Der Donner der Explosion wehte wie nahes Geschützfeuer zu Frieder Faust und den anderen, brach sich an den Hängen der umliegenden Hügel und kam schwächer zu ihnen zurück. Fast zeitgleich ging die erste abgerissene Tragfläche hoch. Das Rollen der ersten Explosion noch in den Ohren, sahen die Männer, wie eine schwarze Rauchsäule aufstieg und als gewaltiger Pilz den blauen Maihimmel beschmutzte. Dann schossen Stichflammen aus dem, was einmal eine Tragfläche war. Eine leichte Morgenbrise nahm sich des Rauches an und trieb ihn nach Osten und der Donnerschlag der zweiten Explosion erreichte die Ohren der Männer. Der Rumpf der flügellosen Maschine schlitterte weiter, drehte sich dabei in Längsrichtung um die eigene Achse und das Heck riss ab.

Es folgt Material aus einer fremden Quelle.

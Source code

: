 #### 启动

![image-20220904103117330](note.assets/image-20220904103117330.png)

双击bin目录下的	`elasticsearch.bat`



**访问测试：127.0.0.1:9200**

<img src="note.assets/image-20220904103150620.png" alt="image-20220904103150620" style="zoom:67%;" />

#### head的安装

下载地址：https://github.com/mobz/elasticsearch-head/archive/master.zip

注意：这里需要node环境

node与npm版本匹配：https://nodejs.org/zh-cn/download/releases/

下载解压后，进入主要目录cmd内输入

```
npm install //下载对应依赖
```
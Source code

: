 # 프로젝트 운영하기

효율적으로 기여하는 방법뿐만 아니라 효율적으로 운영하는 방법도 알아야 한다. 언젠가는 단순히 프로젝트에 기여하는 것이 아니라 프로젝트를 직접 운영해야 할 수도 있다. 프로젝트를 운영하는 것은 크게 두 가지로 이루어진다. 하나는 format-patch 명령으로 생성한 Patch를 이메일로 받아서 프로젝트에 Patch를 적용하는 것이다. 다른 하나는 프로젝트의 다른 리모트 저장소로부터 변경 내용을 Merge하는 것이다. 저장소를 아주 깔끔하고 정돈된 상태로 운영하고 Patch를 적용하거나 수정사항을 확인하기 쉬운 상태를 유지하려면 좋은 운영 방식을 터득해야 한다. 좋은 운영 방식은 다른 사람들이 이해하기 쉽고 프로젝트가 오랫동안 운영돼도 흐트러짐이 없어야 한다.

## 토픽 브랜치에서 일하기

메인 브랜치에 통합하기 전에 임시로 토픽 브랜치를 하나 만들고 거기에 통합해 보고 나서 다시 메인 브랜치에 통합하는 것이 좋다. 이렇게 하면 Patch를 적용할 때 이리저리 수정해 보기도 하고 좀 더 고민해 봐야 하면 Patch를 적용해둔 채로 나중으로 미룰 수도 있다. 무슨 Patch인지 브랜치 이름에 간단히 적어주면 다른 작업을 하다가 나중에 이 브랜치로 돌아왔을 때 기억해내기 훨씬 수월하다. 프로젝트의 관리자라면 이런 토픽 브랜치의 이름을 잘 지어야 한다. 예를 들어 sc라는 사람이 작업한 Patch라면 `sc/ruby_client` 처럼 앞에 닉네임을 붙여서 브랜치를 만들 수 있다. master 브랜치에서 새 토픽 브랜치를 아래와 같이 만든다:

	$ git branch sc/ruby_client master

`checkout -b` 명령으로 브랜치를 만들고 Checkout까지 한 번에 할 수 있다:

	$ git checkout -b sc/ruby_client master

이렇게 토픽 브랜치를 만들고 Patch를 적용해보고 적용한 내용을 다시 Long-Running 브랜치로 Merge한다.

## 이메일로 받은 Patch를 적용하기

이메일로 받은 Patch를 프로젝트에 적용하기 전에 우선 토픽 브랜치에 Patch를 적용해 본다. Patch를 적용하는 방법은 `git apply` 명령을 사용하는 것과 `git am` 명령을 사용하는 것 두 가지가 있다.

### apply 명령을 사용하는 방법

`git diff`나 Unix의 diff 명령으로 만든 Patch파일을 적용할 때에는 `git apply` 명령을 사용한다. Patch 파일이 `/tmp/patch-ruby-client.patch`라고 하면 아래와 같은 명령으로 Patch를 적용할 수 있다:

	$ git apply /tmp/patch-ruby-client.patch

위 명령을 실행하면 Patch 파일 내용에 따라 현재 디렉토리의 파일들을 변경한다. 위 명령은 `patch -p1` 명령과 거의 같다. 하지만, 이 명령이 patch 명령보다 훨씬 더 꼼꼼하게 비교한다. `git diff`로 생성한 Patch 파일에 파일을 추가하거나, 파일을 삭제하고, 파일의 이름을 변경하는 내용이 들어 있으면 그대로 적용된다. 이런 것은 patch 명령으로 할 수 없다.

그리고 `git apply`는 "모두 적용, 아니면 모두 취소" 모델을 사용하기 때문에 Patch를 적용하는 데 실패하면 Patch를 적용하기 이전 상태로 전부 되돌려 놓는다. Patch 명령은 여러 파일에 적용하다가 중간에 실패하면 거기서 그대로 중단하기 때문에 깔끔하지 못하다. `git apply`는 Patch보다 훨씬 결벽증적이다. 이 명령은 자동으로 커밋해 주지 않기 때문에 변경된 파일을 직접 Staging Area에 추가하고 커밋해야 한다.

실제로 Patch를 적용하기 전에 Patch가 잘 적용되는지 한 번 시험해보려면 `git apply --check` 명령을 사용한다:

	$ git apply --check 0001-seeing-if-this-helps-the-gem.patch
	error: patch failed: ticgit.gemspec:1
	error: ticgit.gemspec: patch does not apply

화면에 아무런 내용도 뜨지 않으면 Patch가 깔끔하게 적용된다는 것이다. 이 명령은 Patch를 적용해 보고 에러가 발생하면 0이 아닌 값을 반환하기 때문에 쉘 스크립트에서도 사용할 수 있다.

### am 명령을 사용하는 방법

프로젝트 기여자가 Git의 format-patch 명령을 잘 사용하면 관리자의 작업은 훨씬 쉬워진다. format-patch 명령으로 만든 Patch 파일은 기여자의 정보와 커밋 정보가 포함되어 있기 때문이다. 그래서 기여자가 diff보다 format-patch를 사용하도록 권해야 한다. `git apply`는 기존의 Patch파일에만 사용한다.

Wellendingen wurde nach Nordosten hin, jene Richtung, aus der die Explosionsgeräusche über den Ort rollten, von einem steil aufsteigenden Höhenzug begrenzt. An seinem Scheitelpunkt ging dieser Höhenzug – das Hardt – in eine hügelige Hochebene über. Das Hardt war ein schmaler Waldsaum, Naturschutzgebiet, mit seltenen Orchideen. Der Torso des Airbusses rutschte, schon träge und faul, mit letzter Kraft darauf zu.
Wie eine weggeworfene Fackel schlitterte der Rumpf über ein bestelltes Feld, pflügte das junge Grün keimenden Getreides unter, und erreichte einen uralten, kleinen Steinbruch. Erschöpft kroch die Nase des Airbusses über die Abbruchkante und kam fast zum Stillstand. Dann neigte sie sich doch nach vorn und stürzte kopfüber in die Grube. Im Todeskampf kreischte und quietschte Metall, als es über den steinigen Grund schlitterte. Dann brachte ein dumpfer Faustschlag die Reste des Flugzeugs zum Stillstand. Salutschüsse imitierend explodierten durch Hitze und den harten Aufschlag die noch unversehrten Fenster und spien winzige Granatsplitter aus.
»Wenn sie jetzt zur Seite kippt, rollt sie genau ins Neubaugebiet.«
Christian Stadler hielt seinen Hut mit beiden Händen, als sei er auf einer Beerdigung. Geistesabwesend knetete er die breite Krempe.
»Genau.«
Aber der lodernde Torso blieb standhaft und mit eingeschlagener Nase an den Berg gelehnt stehen. Von seinen ehemals fast vierzig Metern Gesamtlänge waren nur noch zweiundzwanzig übrig. Diese lehnten jetzt kopfüber im alten Steinbruch und ragten etwa fünfzehn Meter über den Höhenrücken hinaus – ein loderndes Mahnmal, wacklig und Furcht einflößend. Und wenn das Auge weiter nach Nordosten wanderte sah es den breiten Graben, den die schlingernde Maschine in den Boden gefressen hatte, brennende Tragflächen und, wie von Riesenhand achtlos über das Land gesät, Körper und Gepäckstücke.
Der Absturz des Passagierflugzeuges versetzte den Maihimmel zurück in den von Gott gewollten Zustand. Ruhe. Kondensstreifen schwanden und das Jubilieren der Vögel wurde von keinem durchstartenden Triebwerk mehr unterbrochen. Frieder Faust näherte seinen Wagen dem lodernden Wrack bis auf zweihundert Meter. Dann, sie bogen um eine kleine Baumgruppe, spürten die Männer die sie anspringende Hitze und Faust stellte den Motor ab.
»Komm. Ein kleines Stück noch.« Es war Bubi, der drängelte. Er fotografierte wild drauflos und verfluchte innerlich den Geiz seiner Eltern, die ihm nur eine Kamera mit einem unbrauchbaren dreifachen Zoom geschenkt hatten.
Faust schüttelte den Kopf. »Ist zu gefährlich.« Er ließ den Pick-up zur Baumgruppe zurückrollen. Sofort nahm die Hitze ab.
»Kann mir nicht vorstellen, dass das einer überlebt hat.« Mettmüller wischte sich mit dem behaarten Handrücken den Schweiß von der Stirn.
Faust fragte: »Und wenn doch?« Aber Mettmüller zuckte nur mit den Achseln.
Nach und nach trafen aus dem Dorf immer mehr potenzielle Helfer ein. Und Schaulustige. Und viele waren auch beides. Einem ungeschriebenen Routenplan folgend sammelten sie sich hinter der kleinen Baumgruppe bei Frieder Faust, Mettmüller und den anderen.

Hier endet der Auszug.